Veasey, J. S. 2020. Can zoos ever be big enough for large wild animals? A review using an expert panel assessment of the psychological priorities of the Amur tiger (Panthera tigris altaica) as a model species. Animals 10(9), 1536.

The ecology of large, wide-ranging carnivores appears to make them vulnerable to conservation challenges in the wild and welfare challenges in captivity. This poses an ethical dilemma for the zoo community and supports the case that there is a need to reconsider prevailing management paradigms for these species in captivity. Whilst the welfare challenges wide ranging carnivores face have been attributed to reduced ranging opportunities associated with the decreased size of captive habitats, attempts to augment wild carnivore welfare in captivity typically focus on behaviours linked to hunting.

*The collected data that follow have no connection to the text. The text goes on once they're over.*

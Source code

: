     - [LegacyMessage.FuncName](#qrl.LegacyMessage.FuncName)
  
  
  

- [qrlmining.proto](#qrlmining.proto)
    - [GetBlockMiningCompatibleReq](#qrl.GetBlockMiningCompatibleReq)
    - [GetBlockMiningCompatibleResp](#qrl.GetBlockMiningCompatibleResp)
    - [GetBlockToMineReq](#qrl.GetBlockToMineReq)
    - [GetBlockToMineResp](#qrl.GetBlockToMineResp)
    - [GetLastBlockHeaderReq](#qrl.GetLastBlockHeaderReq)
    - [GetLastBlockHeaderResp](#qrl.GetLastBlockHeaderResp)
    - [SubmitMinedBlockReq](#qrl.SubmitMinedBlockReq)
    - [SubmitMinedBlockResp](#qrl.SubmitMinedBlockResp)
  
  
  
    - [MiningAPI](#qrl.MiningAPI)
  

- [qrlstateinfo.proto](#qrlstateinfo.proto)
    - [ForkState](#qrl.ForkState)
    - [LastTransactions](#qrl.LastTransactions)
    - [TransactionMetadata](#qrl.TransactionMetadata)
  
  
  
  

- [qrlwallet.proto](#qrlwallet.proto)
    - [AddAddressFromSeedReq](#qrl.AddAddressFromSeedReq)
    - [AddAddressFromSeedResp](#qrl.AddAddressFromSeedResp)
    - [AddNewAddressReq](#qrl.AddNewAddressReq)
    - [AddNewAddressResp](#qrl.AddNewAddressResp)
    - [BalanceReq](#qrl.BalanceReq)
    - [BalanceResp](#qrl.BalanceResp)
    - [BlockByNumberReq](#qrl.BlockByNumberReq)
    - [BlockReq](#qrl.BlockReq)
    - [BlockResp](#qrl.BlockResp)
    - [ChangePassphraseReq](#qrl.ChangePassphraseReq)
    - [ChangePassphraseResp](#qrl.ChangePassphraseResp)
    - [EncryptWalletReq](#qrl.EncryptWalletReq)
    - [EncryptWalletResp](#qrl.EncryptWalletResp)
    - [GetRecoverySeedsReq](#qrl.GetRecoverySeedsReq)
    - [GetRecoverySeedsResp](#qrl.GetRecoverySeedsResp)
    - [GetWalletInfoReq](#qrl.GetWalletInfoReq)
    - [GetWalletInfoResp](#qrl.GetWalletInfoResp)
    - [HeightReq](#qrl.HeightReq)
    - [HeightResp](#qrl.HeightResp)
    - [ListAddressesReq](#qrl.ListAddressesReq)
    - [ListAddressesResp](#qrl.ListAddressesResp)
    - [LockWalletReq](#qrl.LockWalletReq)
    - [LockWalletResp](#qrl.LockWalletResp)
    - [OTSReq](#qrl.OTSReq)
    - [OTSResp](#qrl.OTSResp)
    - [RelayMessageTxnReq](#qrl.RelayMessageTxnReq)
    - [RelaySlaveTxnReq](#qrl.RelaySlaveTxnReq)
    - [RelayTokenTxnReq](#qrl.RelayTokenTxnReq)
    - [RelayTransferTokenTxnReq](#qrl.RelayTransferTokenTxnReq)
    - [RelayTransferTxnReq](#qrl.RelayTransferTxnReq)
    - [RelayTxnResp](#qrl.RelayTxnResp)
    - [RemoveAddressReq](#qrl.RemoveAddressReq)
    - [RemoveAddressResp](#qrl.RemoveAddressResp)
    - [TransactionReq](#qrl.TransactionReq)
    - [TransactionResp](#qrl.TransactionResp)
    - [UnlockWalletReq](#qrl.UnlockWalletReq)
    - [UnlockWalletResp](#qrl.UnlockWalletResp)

Thus far, this has yet to result in the systematic elimination of signs of compromised welfare amongst captive carnivores. Here an assessment is carried out to identify the likely welfare priorities for Amur tigers, which, as one of the widest ranging terrestrial carnivores, serves as an excellent exemplar for species experiencing extreme compression of their ranging opportunities in captivity. These priorities are then used to consider novel strategies to address the welfare challenges associated with existing management paradigms, and in particular, attempt to overcome the issue of restricted space. The insights generated here have wider implications for other species experiencing substantive habitat compression in captivity. It is proposed here that the impact of habitat compression on captive carnivore welfare may not be a consequence of the reduction in habitat size per se, but rather the reduction in cognitive opportunities that likely covary with size, and that this should inform strategies to augment welfare.